§ TASK GOAL
All lines that hold the string "companies" should be copied. Find them in the listing below.
☆ ☆ ☆ ☆ ☆ ☆ ☆
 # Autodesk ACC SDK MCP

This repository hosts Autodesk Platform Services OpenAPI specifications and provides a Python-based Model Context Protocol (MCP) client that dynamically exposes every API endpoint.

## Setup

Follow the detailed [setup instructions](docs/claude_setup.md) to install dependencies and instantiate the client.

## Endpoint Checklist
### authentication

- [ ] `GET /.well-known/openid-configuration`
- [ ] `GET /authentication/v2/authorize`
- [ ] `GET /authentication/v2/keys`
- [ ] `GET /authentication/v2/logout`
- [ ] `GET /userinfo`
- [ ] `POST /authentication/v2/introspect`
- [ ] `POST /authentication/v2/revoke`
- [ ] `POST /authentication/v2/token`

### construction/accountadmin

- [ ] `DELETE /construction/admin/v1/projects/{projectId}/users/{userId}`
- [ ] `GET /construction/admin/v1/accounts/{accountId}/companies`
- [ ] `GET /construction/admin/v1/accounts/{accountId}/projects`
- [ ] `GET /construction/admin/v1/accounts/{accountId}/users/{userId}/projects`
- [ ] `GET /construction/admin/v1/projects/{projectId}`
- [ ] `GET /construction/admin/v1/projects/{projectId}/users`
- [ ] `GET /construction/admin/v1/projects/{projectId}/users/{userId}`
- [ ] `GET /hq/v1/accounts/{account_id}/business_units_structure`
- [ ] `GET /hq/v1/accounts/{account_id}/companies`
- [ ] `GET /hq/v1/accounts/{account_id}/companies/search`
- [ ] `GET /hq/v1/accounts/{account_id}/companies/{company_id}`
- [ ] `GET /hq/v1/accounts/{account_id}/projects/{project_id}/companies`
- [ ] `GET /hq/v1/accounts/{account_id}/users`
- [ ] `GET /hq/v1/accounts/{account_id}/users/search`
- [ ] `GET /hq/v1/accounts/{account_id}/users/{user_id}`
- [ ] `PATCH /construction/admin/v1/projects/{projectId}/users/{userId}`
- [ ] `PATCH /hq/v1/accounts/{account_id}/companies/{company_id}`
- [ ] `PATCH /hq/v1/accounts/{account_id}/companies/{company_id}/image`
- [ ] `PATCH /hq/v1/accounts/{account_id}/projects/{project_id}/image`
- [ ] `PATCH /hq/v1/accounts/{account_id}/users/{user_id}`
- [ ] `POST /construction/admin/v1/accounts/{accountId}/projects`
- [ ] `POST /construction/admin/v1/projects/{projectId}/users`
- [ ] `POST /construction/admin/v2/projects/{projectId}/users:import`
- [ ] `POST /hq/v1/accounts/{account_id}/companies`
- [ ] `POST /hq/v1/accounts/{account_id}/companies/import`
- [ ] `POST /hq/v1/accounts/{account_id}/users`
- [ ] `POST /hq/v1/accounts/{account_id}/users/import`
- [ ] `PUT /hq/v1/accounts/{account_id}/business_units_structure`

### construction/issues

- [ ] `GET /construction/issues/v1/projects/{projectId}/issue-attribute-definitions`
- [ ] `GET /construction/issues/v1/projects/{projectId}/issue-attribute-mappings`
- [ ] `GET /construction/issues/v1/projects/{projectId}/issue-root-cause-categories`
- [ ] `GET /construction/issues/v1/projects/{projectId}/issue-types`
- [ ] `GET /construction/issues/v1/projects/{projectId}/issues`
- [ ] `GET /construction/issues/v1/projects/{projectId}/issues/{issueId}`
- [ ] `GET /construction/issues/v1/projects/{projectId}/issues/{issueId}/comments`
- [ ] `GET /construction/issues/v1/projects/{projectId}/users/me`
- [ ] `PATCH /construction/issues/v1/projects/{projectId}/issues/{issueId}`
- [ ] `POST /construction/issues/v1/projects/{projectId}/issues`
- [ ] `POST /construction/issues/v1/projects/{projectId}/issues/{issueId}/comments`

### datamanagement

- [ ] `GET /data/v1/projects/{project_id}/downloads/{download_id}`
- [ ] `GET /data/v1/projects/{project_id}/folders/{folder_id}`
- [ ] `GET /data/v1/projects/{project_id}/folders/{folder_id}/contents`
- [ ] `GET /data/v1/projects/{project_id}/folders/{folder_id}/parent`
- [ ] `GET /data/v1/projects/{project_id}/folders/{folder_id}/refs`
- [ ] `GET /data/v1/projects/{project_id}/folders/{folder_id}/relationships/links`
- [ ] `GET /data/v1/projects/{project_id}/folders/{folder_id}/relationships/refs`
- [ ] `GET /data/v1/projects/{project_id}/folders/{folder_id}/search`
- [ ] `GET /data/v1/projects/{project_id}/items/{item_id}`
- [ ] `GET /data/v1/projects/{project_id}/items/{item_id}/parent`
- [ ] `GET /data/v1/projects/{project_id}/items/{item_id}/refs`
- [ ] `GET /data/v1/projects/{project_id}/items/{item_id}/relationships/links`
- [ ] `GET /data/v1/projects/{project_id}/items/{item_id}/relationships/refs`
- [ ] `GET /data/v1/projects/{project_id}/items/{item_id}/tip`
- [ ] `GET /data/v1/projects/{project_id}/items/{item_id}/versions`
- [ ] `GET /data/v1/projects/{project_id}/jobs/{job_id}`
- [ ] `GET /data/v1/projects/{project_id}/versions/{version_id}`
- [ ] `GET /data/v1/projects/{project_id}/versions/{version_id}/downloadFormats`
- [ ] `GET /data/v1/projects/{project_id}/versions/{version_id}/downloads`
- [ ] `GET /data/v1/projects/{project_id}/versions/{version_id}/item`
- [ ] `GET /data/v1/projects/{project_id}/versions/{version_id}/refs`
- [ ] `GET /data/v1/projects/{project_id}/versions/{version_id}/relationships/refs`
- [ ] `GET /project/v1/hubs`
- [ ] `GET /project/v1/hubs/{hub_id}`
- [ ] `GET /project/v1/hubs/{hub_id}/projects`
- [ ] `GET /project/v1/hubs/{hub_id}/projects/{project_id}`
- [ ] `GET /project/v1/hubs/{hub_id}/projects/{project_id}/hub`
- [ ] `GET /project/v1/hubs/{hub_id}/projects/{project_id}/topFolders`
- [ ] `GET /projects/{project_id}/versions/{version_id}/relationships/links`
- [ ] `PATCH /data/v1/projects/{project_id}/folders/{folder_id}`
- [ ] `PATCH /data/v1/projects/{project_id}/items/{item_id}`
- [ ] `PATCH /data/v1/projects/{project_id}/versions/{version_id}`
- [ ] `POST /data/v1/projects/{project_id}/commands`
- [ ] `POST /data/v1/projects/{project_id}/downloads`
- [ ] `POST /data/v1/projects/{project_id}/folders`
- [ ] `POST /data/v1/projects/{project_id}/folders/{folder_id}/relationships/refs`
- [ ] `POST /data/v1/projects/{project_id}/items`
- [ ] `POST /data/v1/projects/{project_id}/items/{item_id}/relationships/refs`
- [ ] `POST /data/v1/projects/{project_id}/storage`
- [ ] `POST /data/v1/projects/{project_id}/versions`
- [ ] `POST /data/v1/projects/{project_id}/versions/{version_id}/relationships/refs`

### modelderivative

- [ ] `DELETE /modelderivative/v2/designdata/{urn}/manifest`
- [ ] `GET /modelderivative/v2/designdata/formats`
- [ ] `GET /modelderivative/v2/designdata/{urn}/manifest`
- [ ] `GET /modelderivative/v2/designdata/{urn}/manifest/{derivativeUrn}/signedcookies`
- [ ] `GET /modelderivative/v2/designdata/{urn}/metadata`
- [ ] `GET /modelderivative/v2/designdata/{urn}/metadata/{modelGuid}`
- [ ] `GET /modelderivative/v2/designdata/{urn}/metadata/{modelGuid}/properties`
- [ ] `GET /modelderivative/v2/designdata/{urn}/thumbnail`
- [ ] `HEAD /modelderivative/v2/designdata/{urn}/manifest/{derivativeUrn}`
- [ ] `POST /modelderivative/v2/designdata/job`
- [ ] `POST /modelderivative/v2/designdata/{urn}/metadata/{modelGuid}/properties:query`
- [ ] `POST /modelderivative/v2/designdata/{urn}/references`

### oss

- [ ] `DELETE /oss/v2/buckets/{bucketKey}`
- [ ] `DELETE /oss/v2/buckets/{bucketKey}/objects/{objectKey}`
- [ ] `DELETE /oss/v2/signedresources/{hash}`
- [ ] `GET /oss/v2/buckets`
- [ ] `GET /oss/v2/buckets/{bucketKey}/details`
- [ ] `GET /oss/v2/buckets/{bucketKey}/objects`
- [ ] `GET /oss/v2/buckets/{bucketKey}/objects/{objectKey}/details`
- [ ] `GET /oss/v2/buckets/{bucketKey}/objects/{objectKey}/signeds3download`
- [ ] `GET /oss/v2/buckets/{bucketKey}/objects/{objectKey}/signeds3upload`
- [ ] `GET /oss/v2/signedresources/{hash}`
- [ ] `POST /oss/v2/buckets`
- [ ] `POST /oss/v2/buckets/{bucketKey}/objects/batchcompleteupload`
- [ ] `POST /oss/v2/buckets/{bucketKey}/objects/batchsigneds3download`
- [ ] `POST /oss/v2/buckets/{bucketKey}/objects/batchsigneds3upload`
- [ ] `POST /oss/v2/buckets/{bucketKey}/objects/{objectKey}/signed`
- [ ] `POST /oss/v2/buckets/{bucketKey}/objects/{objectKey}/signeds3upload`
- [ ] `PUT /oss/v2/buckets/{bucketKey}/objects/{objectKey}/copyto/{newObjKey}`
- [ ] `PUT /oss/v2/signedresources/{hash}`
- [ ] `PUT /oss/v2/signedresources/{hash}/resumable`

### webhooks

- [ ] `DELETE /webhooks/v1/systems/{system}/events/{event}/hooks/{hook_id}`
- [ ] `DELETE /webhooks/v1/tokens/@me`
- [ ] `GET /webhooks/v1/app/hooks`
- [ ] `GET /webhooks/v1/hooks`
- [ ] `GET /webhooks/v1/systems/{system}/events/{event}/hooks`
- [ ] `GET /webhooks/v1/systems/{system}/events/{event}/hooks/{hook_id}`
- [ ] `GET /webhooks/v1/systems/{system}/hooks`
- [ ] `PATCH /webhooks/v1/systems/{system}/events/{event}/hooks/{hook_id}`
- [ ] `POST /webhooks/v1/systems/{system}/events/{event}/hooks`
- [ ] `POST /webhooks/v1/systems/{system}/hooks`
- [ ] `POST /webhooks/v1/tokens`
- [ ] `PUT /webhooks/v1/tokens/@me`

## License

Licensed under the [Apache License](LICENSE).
☆ ☆ ☆ ☆ ☆ ☆ ☆
§ SOLUTION FOR THIS TASK
- [ ] `GET /construction/admin/v1/accounts/{accountId}/companies`
- [ ] `GET /hq/v1/accounts/{account_id}/companies`
- [ ] `GET /hq/v1/accounts/{account_id}/companies/search`
- [ ] `GET /hq/v1/accounts/{account_id}/companies/{company_id}`
- [ ] `GET /hq/v1/accounts/{account_id}/projects/{project_id}/companies`
- [ ] `PATCH /hq/v1/accounts/{account_id}/companies/{company_id}`
- [ ] `PATCH /hq/v1/accounts/{account_id}/companies/{company_id}/image`
- [ ] `POST /hq/v1/accounts/{account_id}/companies`
- [ ] `POST /hq/v1/accounts/{account_id}/companies/import`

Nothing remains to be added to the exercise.